Pull every line holding the word "garantindo" from the data below and copy it.

-------- Raw data

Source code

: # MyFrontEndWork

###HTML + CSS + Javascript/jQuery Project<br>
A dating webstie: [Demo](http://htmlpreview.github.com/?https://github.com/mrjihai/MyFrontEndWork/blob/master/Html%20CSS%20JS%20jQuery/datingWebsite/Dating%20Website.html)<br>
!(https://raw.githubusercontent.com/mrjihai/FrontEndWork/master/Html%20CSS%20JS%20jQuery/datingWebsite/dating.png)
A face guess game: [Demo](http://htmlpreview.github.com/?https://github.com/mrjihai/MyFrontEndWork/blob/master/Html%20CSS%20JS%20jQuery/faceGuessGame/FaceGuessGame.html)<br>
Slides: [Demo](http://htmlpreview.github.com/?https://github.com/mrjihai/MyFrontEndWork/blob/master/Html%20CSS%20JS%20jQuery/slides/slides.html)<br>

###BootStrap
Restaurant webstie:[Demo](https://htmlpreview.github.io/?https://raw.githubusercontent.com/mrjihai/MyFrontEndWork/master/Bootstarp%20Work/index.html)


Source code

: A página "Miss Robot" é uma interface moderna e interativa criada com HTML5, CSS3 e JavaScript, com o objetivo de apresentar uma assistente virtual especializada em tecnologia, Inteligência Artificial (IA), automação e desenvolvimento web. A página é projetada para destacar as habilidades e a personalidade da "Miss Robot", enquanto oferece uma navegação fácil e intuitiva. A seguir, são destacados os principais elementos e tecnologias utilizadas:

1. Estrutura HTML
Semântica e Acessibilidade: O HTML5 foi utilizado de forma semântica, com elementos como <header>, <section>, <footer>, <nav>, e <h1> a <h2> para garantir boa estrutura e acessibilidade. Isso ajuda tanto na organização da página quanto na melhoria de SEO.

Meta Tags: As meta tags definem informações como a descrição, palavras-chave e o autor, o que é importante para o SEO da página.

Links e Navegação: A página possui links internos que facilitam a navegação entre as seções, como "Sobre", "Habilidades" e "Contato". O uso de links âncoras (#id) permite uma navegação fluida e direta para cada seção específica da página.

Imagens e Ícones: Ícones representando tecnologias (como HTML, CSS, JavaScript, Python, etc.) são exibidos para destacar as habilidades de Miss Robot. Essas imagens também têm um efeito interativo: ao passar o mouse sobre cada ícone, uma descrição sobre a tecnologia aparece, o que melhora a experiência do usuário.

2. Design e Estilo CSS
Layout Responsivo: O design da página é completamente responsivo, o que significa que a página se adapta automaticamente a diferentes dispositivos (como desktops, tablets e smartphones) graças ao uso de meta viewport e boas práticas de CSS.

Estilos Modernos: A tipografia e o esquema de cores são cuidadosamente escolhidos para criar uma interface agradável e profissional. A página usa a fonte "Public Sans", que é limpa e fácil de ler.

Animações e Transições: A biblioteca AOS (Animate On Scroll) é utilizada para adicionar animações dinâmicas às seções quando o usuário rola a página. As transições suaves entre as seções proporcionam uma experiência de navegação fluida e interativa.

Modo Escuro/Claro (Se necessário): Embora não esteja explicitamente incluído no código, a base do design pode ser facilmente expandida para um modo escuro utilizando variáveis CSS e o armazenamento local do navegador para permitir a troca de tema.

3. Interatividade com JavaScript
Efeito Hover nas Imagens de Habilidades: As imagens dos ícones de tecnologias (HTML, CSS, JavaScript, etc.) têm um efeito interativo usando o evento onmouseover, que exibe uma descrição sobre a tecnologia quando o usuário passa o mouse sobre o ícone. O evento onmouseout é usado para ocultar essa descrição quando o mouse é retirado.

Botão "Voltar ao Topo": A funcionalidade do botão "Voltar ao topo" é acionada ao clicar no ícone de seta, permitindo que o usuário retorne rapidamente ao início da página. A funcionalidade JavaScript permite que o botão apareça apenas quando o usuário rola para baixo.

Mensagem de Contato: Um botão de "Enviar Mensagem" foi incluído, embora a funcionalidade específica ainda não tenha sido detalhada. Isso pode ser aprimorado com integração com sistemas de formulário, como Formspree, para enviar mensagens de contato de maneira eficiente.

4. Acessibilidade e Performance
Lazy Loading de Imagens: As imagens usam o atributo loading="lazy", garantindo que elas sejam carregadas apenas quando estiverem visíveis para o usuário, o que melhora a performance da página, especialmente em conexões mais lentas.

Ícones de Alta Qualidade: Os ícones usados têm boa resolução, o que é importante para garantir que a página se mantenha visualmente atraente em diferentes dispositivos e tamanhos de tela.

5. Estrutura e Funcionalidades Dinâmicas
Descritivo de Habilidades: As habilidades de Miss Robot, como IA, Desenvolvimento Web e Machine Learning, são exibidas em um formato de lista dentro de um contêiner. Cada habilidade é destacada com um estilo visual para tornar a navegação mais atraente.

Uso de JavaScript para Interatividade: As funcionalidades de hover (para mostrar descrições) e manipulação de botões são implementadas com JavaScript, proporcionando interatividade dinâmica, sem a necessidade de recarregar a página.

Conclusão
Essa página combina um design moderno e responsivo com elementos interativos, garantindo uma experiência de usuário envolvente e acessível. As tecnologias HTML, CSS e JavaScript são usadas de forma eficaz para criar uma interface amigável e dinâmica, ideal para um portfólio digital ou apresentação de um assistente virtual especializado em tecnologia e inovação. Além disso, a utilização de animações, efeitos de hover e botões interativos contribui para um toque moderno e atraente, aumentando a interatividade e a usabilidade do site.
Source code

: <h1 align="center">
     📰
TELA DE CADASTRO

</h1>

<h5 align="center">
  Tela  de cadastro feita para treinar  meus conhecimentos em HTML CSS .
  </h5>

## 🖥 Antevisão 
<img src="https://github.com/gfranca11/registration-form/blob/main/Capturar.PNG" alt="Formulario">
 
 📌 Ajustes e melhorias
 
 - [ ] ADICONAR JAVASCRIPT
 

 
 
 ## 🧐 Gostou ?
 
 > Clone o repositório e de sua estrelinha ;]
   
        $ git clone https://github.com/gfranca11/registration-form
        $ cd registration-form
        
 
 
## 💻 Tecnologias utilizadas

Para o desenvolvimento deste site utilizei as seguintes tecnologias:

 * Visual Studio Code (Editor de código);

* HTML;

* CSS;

----------------

> _Task output_
Lazy Loading de Imagens: As imagens usam o atributo loading="lazy", garantindo que elas sejam carregadas apenas quando estiverem visíveis para o usuário, o que melhora a performance da página, especialmente em conexões mais lentas.
Essa página combina um design moderno e responsivo com elementos interativos, garantindo uma experiência de usuário envolvente e acessível. As tecnologias HTML, CSS e JavaScript são usadas de forma eficaz para criar uma interface amigável e dinâmica, ideal para um portfólio digital ou apresentação de um assistente virtual especializado em tecnologia e inovação. Além disso, a utilização de animações, efeitos de hover e botões interativos contribui para um toque moderno e atraente, aumentando a interatividade e a usabilidade do site.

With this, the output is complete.